Truong also clearly loves Vietnam—she underlines the fact that she deliberately chose to keep her birth name. And she’s counting on being able to go back some day. When she graduates, Truong intends to do business in import/export markets. It’s too soon to pin her down to a particular product. “Maybe bamboo,” she suggests.
But until university starts up, she’ll stick to her job: she also phone surveys employers who participated in a work placement program—“It improves my English.” And she teaches: not high school or even business, but computers, to newcomers from yet other parts of the world.
Student: Ameka ChinabuPassport: Nigeria
Ameka Chinabu is a networker, a people person, a big man on campus—literally: he’s six feet something and broad in the shoulders. In the three minutes it takes the vice president of external affairs for the Saint Mary’s University Students’ Association to travel from his fifth floor office down to the Gorsebrook Lounge, Chinabu says, “Hello, how you doing?” to at least a half-dozen people, all of whom visibly brighten when they see him.
It’s a good thing. As VP external, the fourth-year Nigerian business and commerce student coordinates on-campus charity fundraisers. Or as he puts it: “You put yourself below the students. You don’t sit in an office and not reach out.”
But the notion of service makes Chinabu, 26, laugh. He tosses back his head with a wide smile that extends through his round cheeks. Chinabu says he grew up in a small town east of Abuja, the capital city of Nigeria, a western African country with a population of nearly 117 million and a median age of 18. Although he applied at a few European schools, he says he enrolled at SMU because he liked the sound of its Roman Catholic name. “I also volunteer at St. Mary’s Cathedral Basilica,” he explains, as part of the church’s young adult outreach work, providing food, drinks and conversation to people in need in downtown Halifax.
Chinabu is passionate about soccer—he played for a couple of local teams in the two years he’s lived in Halifax, but this year he hasn’t the time because he’s attempting to graduate with a double major in Human Resources and Marketing. But he’s not at all grief-stricken by the fact that his country didn’t even qualify for this summer’s World Cup.
He says that one of the most attractive things about SMU for international students like him is that even though tuition fees are double what Canadian students pay, the school has put a freeze on the international differential—that is, the 3.9-percent tuition increase limit applies to all students, not just Canadians. As for Chinabu, his family is sponsoring his education.

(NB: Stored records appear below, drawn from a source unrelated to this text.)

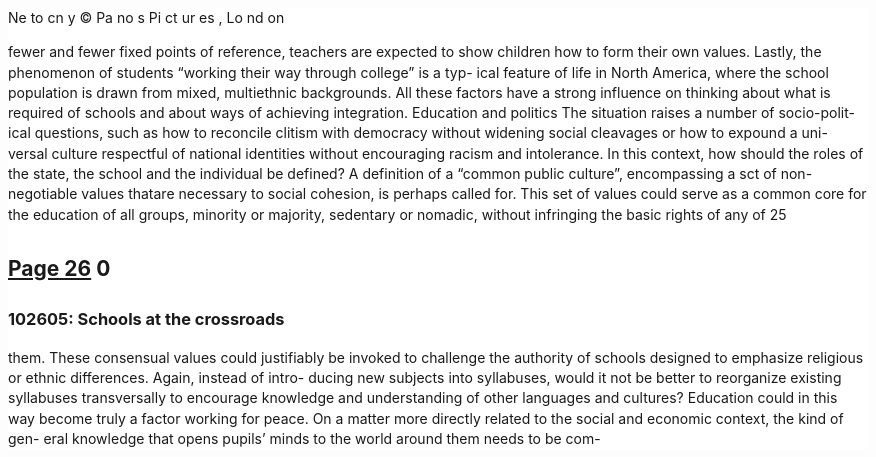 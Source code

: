 Ne
to
cn
y 
© 
Pa
no
s 
Pi
ct
ur
es
, 
Lo
nd
on
 
fewer and fewer fixed points of reference, 
teachers are expected to show children how 
to form their own values. 
Lastly, the phenomenon of students 
“working their way through college” is a typ- 
ical feature of life in North America, where 
the school population is drawn from mixed, 
multiethnic backgrounds. All these factors 
have a strong influence on thinking about 
what is required of schools and about ways of 
achieving integration. 
Education and politics 
The situation raises a number of socio-polit- 
ical questions, such as how to reconcile 
clitism with democracy without widening 
social cleavages or how to expound a uni- 
versal culture respectful of national identities 
without encouraging racism and intolerance. 
In this context, how should the roles of the 
state, the school and the individual be defined? 
A definition of a “common public culture”, 
encompassing a sct of non-negotiable values 
thatare necessary to social cohesion, is perhaps 
called for. This set of values could serve as a 
common core for the education of all groups, 
minority or majority, sedentary or nomadic, 
without infringing the basic rights of any of 
25

## [Page 26](102622engo.pdf#page=26) 0

### 102605: Schools at the crossroads

them. These consensual values could justifiably 
be invoked to challenge the authority of 
schools designed to emphasize religious or 
ethnic differences. Again, instead of intro- 
ducing new subjects into syllabuses, would it 
not be better to reorganize existing syllabuses 
transversally to encourage knowledge and 
understanding of other languages and cultures? 
Education could in this way become truly a 
factor working for peace. 
On a matter more directly related to the 
social and economic context, the kind of gen- 
eral knowledge that opens pupils’ minds to 
the world around them needs to be com-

Chinabu, whose favourite international news source is the BBC online, says he has never known anything except democracy—or mostly that. Between 1960 and 1985, Nigeria experienced five presidential coups, including one by current president Olusegun Obasanjo, who relinquished that power in 1979 to a democratically elected president. In 1999, after converting to Christianity, Obasanjo was elected president and re-elected in 2003. He was rumoured to be seeking a third term, but the constitutional reform that would have allowed it was defeated in May.
Prior to coming to Halifax, Chinabu worked briefly in the import/export business in Nigeria, which exports mostly oil but also cotton, textiles, footwear and ceramics. It’s a career he wants to return to upon graduation, either “here or back in Nigeria or somewhere else.”
Asked about at his black leather loafers, embellished with the Union Jack, he turns them into a metaphor for his attitude toward life. “They’re just fun. I like fun.”